Directions for this task - In the entries that follow, how many lines include "notify"? Give the number and nothing else.

Dataset extract -
——————

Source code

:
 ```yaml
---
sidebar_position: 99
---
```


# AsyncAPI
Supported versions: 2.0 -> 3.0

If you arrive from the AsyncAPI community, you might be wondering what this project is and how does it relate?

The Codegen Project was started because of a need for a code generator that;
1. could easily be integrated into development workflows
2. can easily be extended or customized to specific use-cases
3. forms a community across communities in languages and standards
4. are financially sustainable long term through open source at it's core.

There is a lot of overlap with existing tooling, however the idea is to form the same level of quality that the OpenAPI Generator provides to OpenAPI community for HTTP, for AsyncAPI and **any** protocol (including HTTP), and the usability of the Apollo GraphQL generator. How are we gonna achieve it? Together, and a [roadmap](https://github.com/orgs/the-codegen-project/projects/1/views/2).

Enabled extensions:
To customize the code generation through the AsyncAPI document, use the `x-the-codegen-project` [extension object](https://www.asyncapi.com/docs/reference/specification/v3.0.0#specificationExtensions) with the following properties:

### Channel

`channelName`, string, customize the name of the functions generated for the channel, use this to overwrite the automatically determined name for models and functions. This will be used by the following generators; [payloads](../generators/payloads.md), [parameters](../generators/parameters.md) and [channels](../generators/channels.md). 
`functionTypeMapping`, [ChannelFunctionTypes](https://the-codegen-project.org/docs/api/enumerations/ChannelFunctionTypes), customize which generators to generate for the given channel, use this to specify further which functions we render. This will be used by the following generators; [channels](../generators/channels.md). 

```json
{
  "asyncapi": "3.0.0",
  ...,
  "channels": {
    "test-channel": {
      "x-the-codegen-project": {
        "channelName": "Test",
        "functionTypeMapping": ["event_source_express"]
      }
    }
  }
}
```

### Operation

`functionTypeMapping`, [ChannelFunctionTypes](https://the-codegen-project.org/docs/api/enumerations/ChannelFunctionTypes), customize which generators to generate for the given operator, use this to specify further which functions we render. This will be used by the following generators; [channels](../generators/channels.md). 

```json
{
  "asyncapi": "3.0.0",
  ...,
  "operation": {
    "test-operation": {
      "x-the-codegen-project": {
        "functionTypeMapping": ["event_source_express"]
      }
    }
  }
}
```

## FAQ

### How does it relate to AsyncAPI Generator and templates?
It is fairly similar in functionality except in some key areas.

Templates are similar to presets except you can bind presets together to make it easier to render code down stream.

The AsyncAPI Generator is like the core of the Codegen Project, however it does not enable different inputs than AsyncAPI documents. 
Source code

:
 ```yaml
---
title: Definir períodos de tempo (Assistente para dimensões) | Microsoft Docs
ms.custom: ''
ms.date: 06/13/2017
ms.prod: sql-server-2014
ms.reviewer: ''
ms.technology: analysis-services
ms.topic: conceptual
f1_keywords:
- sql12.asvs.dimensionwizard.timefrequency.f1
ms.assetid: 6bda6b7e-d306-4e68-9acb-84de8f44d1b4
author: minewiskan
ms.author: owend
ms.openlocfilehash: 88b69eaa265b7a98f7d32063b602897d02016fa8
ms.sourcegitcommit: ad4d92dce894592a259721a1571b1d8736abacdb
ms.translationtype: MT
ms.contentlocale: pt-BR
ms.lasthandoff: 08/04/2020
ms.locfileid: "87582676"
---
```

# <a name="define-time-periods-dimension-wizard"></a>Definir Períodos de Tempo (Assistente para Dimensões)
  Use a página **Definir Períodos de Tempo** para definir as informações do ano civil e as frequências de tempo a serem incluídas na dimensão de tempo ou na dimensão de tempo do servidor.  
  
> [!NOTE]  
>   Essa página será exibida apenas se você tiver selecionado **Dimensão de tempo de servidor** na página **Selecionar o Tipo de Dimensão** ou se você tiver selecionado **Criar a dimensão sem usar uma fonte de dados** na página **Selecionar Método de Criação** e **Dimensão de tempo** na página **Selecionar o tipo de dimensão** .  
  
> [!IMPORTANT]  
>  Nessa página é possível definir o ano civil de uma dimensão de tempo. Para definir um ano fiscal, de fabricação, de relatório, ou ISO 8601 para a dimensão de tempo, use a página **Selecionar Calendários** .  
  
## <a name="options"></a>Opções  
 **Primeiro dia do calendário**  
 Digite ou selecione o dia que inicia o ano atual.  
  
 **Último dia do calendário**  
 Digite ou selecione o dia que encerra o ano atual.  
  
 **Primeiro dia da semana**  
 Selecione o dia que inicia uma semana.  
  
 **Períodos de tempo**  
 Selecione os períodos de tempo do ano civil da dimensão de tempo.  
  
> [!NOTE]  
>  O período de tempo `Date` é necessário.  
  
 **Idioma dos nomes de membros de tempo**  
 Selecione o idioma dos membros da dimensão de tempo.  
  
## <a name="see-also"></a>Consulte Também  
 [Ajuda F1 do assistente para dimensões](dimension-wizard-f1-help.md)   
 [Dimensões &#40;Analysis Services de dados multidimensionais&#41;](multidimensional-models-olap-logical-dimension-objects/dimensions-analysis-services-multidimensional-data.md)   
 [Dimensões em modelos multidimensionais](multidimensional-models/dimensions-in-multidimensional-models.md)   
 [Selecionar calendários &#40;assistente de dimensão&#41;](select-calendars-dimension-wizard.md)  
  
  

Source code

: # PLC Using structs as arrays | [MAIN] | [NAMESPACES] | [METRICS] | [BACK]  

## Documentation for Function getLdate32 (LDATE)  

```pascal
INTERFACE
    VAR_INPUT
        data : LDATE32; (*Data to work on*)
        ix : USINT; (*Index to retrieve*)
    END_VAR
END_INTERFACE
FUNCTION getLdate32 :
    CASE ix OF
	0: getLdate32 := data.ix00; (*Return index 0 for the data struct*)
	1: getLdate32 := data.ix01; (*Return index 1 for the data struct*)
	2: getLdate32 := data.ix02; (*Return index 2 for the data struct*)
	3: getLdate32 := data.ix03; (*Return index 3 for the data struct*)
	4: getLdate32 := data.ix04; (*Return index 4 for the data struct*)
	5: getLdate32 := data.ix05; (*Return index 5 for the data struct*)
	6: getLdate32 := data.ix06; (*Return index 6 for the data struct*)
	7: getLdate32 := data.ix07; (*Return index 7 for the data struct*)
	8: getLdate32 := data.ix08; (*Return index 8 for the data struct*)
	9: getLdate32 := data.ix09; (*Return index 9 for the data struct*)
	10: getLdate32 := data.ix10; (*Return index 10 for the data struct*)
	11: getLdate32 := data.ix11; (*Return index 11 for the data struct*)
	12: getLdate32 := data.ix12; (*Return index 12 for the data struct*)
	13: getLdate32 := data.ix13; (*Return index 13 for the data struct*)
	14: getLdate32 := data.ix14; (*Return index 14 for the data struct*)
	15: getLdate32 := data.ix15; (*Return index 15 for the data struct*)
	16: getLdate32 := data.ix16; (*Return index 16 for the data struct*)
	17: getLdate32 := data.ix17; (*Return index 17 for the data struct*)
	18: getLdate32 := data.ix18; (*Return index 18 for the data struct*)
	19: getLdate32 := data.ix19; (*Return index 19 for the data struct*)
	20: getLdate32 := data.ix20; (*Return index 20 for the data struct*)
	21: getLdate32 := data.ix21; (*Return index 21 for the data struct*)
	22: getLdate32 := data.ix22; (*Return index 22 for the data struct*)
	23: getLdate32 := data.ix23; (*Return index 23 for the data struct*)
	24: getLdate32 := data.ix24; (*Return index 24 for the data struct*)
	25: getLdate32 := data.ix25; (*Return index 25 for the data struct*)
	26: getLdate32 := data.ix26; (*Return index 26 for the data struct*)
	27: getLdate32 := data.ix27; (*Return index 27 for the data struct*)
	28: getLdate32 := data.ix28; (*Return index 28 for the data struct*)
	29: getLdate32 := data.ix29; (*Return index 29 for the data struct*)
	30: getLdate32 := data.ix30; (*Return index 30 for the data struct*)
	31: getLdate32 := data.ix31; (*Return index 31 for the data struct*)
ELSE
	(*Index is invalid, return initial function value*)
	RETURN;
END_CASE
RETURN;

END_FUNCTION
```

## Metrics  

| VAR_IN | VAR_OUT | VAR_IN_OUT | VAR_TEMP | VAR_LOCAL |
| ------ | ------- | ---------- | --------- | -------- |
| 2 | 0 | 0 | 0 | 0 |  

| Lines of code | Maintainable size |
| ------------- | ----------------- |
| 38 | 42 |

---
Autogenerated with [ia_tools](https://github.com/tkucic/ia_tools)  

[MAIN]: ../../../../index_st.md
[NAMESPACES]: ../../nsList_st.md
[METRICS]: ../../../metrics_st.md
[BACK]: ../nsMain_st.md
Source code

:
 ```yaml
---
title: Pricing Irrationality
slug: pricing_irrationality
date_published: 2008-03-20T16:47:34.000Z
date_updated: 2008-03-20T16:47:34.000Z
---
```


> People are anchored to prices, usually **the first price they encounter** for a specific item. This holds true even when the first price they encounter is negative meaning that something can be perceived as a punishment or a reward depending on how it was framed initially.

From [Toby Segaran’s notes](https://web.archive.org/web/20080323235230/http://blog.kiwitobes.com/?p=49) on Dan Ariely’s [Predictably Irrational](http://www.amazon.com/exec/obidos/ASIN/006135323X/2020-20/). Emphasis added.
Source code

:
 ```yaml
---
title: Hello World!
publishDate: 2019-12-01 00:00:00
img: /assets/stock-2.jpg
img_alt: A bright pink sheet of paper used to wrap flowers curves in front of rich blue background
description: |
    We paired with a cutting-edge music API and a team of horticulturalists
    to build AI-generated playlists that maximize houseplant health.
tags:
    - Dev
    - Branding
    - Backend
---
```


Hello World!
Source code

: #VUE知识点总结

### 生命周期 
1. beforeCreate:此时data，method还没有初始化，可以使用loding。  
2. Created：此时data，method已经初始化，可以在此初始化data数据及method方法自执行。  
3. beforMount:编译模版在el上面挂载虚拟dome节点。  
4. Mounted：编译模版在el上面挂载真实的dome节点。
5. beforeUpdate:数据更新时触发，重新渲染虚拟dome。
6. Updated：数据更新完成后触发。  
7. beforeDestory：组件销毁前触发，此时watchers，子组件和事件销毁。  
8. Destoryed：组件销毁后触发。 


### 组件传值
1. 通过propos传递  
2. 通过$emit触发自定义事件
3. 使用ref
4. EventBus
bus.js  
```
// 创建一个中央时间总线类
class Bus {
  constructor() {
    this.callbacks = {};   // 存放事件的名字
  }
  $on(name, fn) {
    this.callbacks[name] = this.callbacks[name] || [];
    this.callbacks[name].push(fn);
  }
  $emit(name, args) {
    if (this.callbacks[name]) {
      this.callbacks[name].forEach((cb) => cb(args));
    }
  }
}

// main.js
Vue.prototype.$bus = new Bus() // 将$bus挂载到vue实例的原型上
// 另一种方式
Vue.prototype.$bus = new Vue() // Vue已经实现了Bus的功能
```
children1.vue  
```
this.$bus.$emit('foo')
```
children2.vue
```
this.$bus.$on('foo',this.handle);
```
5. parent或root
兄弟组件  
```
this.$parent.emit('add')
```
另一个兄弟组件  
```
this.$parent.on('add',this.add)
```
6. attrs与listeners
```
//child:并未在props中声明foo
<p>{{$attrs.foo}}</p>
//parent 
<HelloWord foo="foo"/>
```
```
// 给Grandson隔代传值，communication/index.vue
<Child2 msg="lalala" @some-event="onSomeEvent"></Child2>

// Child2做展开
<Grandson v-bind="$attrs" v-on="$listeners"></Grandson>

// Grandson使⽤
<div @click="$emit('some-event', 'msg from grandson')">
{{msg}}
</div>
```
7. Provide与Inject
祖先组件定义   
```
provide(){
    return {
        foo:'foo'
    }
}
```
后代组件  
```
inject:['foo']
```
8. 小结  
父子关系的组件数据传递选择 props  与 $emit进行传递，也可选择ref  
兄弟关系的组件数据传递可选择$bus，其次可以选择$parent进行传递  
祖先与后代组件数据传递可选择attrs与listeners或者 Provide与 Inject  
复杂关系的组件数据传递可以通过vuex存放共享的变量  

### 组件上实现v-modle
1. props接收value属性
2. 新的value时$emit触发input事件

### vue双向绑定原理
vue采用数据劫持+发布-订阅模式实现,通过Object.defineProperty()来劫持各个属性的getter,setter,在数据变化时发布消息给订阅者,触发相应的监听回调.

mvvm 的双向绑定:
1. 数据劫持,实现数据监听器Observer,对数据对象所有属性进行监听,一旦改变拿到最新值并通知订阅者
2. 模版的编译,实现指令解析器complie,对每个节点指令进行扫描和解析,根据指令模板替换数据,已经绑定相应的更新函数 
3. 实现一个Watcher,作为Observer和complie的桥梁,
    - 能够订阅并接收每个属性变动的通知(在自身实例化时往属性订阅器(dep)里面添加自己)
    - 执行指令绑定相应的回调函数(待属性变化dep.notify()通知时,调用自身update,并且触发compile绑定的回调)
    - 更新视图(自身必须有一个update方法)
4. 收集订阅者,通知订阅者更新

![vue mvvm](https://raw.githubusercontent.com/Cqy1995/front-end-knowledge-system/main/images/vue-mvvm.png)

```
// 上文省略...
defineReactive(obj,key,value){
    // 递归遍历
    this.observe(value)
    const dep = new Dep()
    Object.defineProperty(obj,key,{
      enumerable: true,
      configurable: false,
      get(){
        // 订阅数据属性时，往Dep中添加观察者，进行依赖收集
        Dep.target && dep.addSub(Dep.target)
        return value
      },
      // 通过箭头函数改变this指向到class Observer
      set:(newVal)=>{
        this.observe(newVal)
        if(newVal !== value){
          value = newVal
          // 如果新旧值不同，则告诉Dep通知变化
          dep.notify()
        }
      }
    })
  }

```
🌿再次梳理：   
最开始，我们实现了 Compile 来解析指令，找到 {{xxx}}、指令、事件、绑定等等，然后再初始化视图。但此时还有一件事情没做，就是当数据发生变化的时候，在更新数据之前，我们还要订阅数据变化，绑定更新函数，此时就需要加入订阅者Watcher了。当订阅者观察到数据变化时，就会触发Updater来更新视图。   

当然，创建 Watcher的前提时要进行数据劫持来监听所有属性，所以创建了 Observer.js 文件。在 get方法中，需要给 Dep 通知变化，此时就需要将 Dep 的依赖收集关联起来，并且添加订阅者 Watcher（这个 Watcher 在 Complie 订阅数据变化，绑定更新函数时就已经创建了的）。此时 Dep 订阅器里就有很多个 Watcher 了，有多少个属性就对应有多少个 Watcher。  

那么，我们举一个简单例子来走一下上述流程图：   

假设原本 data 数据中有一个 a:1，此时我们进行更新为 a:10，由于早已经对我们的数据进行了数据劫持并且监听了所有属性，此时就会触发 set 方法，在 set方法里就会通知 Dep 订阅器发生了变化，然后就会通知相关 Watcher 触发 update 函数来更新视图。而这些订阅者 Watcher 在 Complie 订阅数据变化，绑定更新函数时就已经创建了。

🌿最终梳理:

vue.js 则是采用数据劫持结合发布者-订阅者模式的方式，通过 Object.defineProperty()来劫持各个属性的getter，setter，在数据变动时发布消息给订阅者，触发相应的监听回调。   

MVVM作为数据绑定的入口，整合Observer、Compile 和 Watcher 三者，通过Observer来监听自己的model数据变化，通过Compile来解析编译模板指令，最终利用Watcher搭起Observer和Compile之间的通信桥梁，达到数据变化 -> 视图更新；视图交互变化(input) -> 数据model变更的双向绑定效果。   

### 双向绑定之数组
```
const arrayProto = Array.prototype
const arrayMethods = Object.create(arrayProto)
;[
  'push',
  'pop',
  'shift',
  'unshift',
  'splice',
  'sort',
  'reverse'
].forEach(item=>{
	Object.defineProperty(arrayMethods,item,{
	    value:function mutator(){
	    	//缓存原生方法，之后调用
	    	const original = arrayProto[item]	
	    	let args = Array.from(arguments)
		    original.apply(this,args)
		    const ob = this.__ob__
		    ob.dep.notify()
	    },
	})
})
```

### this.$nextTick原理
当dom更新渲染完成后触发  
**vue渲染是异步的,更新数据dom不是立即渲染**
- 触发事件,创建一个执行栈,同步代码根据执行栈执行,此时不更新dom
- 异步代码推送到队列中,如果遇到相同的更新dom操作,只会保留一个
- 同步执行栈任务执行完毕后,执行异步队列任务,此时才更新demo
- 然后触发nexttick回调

——————

Solved problem - 3